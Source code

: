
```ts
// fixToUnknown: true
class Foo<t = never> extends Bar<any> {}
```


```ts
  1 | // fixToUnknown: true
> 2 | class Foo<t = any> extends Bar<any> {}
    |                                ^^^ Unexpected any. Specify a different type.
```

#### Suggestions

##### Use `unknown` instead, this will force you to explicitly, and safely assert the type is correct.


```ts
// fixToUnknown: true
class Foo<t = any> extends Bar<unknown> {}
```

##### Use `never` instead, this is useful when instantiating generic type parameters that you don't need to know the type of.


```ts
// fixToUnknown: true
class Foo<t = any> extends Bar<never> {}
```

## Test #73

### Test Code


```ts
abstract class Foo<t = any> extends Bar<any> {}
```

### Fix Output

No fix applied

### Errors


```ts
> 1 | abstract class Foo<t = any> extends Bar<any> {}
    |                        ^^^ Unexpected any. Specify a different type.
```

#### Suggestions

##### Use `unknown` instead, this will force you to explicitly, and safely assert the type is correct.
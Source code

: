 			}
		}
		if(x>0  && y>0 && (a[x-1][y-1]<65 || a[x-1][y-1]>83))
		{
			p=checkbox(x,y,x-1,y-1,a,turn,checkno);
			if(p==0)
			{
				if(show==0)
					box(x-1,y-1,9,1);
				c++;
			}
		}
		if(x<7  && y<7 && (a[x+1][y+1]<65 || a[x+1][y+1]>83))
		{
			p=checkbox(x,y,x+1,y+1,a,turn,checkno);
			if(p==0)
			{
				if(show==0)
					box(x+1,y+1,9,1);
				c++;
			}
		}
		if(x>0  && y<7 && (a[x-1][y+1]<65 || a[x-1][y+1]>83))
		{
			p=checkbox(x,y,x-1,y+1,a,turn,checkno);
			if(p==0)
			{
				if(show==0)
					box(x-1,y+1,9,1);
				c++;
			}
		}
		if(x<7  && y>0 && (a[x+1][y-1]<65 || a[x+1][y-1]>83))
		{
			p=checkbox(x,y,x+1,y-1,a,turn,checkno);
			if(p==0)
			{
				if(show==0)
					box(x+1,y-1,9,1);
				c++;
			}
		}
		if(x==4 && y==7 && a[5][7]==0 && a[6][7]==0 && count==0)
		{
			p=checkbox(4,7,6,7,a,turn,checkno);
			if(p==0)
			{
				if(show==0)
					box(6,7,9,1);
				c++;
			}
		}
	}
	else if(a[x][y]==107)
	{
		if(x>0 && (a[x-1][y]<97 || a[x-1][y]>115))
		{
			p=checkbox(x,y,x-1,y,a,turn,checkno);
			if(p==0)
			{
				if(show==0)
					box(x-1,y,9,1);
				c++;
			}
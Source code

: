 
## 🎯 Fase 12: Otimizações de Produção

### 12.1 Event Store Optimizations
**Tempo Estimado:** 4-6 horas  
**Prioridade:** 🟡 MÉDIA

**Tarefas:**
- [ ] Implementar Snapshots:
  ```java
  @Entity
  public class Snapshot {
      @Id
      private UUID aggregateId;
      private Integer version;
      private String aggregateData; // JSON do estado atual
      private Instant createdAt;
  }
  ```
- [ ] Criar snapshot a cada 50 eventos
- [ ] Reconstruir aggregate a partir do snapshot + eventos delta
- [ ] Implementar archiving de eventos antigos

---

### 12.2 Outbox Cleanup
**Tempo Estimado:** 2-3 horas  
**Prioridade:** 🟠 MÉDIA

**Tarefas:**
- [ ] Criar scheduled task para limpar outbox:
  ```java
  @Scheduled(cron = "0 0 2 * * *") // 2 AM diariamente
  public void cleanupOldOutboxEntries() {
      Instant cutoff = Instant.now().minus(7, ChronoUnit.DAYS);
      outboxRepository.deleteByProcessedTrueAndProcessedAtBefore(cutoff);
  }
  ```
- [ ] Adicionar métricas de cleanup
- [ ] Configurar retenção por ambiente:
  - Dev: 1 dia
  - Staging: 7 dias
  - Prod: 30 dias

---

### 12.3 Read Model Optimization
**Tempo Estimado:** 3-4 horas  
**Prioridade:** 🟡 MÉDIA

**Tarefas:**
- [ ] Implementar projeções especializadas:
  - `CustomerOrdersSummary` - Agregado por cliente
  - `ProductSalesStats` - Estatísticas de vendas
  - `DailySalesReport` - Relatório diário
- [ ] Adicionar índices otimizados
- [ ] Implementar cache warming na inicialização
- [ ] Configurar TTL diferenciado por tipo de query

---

----

▶ [WHAT YOU HAVE TO DO]: Output the full listing exactly as given.

▶ [WORKED SOLUTION]:
Source code

:
```ts
// fixToUnknown: true
class Foo<t = never> extends Bar<any> {}
```


```ts
  1 | // fixToUnknown: true
> 2 | class Foo<t = any> extends Bar<any> {}
    |                                ^^^ Unexpected any. Specify a different type.
```

#### Suggestions

##### Use `unknown` instead, this will force you to explicitly, and safely assert the type is correct.


```ts
// fixToUnknown: true
class Foo<t = any> extends Bar<unknown> {}
```

##### Use `never` instead, this is useful when instantiating generic type parameters that you don't need to know the type of.


```ts
// fixToUnknown: true
class Foo<t = any> extends Bar<never> {}
```

## Test #73

### Test Code


```ts
abstract class Foo<t = any> extends Bar<any> {}
```

### Fix Output

No fix applied

### Errors


```ts
> 1 | abstract class Foo<t = any> extends Bar<any> {}
    |                        ^^^ Unexpected any. Specify a different type.
```

#### Suggestions

##### Use `unknown` instead, this will force you to explicitly, and safely assert the type is correct.
Source code

: 			}
		}
		if(x>0  && y>0 && (a[x-1][y-1]<65 || a[x-1][y-1]>83))
		{
			p=checkbox(x,y,x-1,y-1,a,turn,checkno);
			if(p==0)
			{
				if(show==0)
					box(x-1,y-1,9,1);
				c++;
			}
		}
		if(x<7  && y<7 && (a[x+1][y+1]<65 || a[x+1][y+1]>83))
		{
			p=checkbox(x,y,x+1,y+1,a,turn,checkno);
			if(p==0)
			{
				if(show==0)
					box(x+1,y+1,9,1);
				c++;
			}
		}
		if(x>0  && y<7 && (a[x-1][y+1]<65 || a[x-1][y+1]>83))
		{
			p=checkbox(x,y,x-1,y+1,a,turn,checkno);
			if(p==0)
			{
				if(show==0)
					box(x-1,y+1,9,1);
				c++;
			}
		}
		if(x<7  && y>0 && (a[x+1][y-1]<65 || a[x+1][y-1]>83))
		{
			p=checkbox(x,y,x+1,y-1,a,turn,checkno);
			if(p==0)
			{
				if(show==0)
					box(x+1,y-1,9,1);
				c++;
			}
		}
		if(x==4 && y==7 && a[5][7]==0 && a[6][7]==0 && count==0)
		{
			p=checkbox(4,7,6,7,a,turn,checkno);
			if(p==0)
			{
				if(show==0)
					box(6,7,9,1);
				c++;
			}
		}
	}
	else if(a[x][y]==107)
	{
		if(x>0 && (a[x-1][y]<97 || a[x-1][y]>115))
		{
			p=checkbox(x,y,x-1,y,a,turn,checkno);
			if(p==0)
			{
				if(show==0)
					box(x-1,y,9,1);
				c++;
			}
Source code

: 
## 🎯 Fase 12: Otimizações de Produção

### 12.1 Event Store Optimizations
**Tempo Estimado:** 4-6 horas  
**Prioridade:** 🟡 MÉDIA

**Tarefas:**
- [ ] Implementar Snapshots:
  ```java
  @Entity
  public class Snapshot {
      @Id
      private UUID aggregateId;
      private Integer version;
      private String aggregateData; // JSON do estado atual
      private Instant createdAt;
  }
  ```
- [ ] Criar snapshot a cada 50 eventos
- [ ] Reconstruir aggregate a partir do snapshot + eventos delta
- [ ] Implementar archiving de eventos antigos

---

### 12.2 Outbox Cleanup
**Tempo Estimado:** 2-3 horas  
**Prioridade:** 🟠 MÉDIA

**Tarefas:**
- [ ] Criar scheduled task para limpar outbox:
  ```java
  @Scheduled(cron = "0 0 2 * * *") // 2 AM diariamente
  public void cleanupOldOutboxEntries() {
      Instant cutoff = Instant.now().minus(7, ChronoUnit.DAYS);
      outboxRepository.deleteByProcessedTrueAndProcessedAtBefore(cutoff);
  }
  ```
- [ ] Adicionar métricas de cleanup
- [ ] Configurar retenção por ambiente:
  - Dev: 1 dia
  - Staging: 7 dias
  - Prod: 30 dias

---

### 12.3 Read Model Optimization
**Tempo Estimado:** 3-4 horas  
**Prioridade:** 🟡 MÉDIA

**Tarefas:**
- [ ] Implementar projeções especializadas:
  - `CustomerOrdersSummary` - Agregado por cliente
  - `ProductSalesStats` - Estatísticas de vendas
  - `DailySalesReport` - Relatório diário
- [ ] Adicionar índices otimizados
- [ ] Implementar cache warming na inicialização
- [ ] Configurar TTL diferenciado por tipo de query

---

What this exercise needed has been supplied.